Razika Adnani – Toutes ces annones concernent la gestion du culte musulman. S’occuper de l’organisation du culte c’est le rôle de l’État tant que cela reste dans le domaine de la gestion du culte et non du culte lui-même et sa pratique. Les religions font partie de la société que l’État administre et les religieux sont des citoyens comme les autres notamment quand ils sont dans l’espace public. Que l’État rappelle à la religion le devoir respecter les lois de la République quand elle s’exprime dans l’espace public non seulement cela ne se heurte pas à la laïcité, mais fait partie de son rôle. Concernant l’islam, ce qui pose problème c’est la charia, autrement dit le droit musulman mis en place entre le VIIIe siècle et le Xe siècle pour administrer les sociétés musulmanes, qui veut s’imposer dans l’espace public.  Donc face à la charia, l’État est confronté davantage à un système social et politique qu’à une religion. Que l’État intervienne pour protéger la République n’est pas une entorse à la laïcité, car il n’agit pas dans le domaine de la religion mais dans celui de la politique. Le rôle de l’État est de protéger la République de tout ce qui ne peut la menacer sans s’immiscer dans le culte et sa pratique. Ce qui est une mauvaise approche, c’est le fait que l’État se plie aux exigences des islamistes et aborde le voile comme une pratique religieuse comme c’est le cas de la loi de 2004.  Alors que le voile est une pratique qui discrimine les femmes et déshumanise les hommes. Quand il s’invite dans l’espace public, il piétine les valeurs de la République, l’égalité et l’humanisme. D’autant plus que sur le plan religieux aucun texte coranique ne recommande à la femme de couvrir sa chevelure.

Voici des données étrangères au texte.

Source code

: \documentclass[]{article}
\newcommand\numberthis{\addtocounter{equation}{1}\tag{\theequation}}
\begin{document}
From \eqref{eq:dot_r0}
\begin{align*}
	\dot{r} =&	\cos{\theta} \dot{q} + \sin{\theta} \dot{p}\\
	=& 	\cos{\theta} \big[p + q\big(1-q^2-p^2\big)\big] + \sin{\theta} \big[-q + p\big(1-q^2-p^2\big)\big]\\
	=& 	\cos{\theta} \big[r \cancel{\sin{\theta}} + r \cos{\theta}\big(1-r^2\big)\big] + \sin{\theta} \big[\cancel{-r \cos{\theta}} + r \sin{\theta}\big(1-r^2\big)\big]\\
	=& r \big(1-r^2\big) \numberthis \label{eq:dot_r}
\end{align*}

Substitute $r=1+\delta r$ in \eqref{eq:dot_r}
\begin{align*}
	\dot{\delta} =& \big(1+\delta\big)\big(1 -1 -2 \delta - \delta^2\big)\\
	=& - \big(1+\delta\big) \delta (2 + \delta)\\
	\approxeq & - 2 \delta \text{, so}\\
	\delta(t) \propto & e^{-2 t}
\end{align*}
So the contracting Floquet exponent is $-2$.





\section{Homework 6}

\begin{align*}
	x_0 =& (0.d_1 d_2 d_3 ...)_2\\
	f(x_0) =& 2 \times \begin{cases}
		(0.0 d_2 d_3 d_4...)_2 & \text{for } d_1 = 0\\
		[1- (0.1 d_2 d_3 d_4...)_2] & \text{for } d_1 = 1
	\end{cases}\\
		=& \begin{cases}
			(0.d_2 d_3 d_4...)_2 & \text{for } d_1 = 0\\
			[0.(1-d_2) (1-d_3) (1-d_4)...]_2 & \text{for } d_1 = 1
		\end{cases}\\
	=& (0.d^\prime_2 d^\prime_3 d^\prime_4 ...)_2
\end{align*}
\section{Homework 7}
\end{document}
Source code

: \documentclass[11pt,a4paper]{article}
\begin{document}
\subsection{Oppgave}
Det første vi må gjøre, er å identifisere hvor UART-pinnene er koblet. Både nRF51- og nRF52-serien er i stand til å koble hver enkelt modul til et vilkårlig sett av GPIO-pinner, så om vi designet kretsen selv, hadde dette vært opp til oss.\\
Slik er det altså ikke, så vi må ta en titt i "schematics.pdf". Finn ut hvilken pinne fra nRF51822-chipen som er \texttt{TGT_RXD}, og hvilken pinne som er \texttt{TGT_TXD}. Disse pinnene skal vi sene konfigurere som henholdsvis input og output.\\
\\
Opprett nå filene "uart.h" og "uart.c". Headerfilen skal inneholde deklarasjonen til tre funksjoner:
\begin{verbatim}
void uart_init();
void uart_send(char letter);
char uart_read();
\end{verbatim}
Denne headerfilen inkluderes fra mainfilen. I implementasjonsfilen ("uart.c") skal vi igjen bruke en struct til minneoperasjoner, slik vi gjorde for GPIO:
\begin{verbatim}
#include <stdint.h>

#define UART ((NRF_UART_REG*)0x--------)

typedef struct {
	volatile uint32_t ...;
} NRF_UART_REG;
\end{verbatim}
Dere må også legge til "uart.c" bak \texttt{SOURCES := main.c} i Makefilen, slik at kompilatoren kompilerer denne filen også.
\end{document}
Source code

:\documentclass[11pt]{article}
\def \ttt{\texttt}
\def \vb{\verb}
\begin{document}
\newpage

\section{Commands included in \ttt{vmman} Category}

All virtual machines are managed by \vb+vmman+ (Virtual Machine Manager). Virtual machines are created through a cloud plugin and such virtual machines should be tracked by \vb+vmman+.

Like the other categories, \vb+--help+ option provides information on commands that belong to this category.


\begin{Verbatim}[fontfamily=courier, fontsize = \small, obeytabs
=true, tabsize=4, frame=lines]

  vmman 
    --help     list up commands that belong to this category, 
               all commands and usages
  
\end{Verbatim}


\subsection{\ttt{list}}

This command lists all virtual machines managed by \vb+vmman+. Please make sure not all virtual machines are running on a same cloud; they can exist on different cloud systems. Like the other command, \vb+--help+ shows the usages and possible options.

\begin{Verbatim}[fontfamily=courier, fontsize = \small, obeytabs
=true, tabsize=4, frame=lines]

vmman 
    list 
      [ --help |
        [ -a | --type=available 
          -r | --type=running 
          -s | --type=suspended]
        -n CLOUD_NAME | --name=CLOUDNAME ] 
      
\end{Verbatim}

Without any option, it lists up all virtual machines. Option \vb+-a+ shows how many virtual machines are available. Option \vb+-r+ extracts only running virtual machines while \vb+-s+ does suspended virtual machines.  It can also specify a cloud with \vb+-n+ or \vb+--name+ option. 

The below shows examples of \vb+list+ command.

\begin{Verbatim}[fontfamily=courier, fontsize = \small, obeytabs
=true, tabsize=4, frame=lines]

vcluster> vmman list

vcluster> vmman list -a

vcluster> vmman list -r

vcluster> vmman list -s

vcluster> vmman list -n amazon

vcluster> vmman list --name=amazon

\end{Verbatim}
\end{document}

Atlantico – Cette mesure sur le statut des imams annoncée et proposée par Gérald Darmanin n’est-elle pas un simple effet d’annonce ? Est-ce que des mesures sont officiellement prises ?

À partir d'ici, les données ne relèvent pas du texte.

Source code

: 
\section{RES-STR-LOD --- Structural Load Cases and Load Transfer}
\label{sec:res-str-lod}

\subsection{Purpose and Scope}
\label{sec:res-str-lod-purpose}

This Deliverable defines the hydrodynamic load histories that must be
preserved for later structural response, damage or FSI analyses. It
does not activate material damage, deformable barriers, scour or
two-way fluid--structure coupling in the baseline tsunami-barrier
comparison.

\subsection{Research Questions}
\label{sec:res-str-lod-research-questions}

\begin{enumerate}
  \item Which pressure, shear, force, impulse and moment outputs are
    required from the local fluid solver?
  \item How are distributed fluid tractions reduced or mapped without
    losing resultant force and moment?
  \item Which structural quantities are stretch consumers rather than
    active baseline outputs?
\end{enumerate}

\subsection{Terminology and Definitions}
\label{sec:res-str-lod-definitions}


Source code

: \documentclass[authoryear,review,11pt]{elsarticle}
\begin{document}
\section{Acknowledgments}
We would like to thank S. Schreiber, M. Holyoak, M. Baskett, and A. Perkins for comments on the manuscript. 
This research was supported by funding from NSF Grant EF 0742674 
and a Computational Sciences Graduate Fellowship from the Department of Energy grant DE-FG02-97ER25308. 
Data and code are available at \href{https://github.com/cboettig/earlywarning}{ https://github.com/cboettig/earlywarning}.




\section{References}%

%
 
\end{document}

 Razika Adnani – Moi je parlerais de mesures efficaces qui doivent être prises et celles-ci, c’est aux musulmans de les prendre. Ils doivent commencer par en finir avec l’habitude de répéter que le problème n’est pas l’islam mais l’islamisme, ou que c’est juste une mauvaise compréhension de l’islam. Ils doivent reconnaître les problèmes que l’islam pose dans notre société et à l’époque actuelle. Ainsi seulement ils se pencheront sur leur religion pour les résoudre cela revient à changer l’islam de l’intérieur, autrement dit le réformer. Réformer l’islam consiste à le débarrasser de l’emprise des anciens et le libérer de la politique afin qu’il soit une religion et non une politique. Comme je l’ai toujours précisé dans mon ouvrage Islam : quel problème ? Les défis de la réforme et dans plusieurs occasions, c’est une « réforme est orientée vers l’avenir » et qui a comme objectif de créer du nouveau en islam et non une réforme qui cherche à retrouver l’islam pur des premiers musulmans. Une autre mesure efficace dont je voudrais parler concerne la formation des imams dont l’État parle beaucoup. Elle doit avoir comme objectif de leur transmettre les moyens intellectuels et les principes nécessaires qui leur permettent de s’émanciper de l’islam des anciens, de leur théologie et de leur conception de la société, de l’autre, de la femme. Une formation qui transmet le discours religieux que tous les musulmans répètent ne fera que perpétuer les problèmes.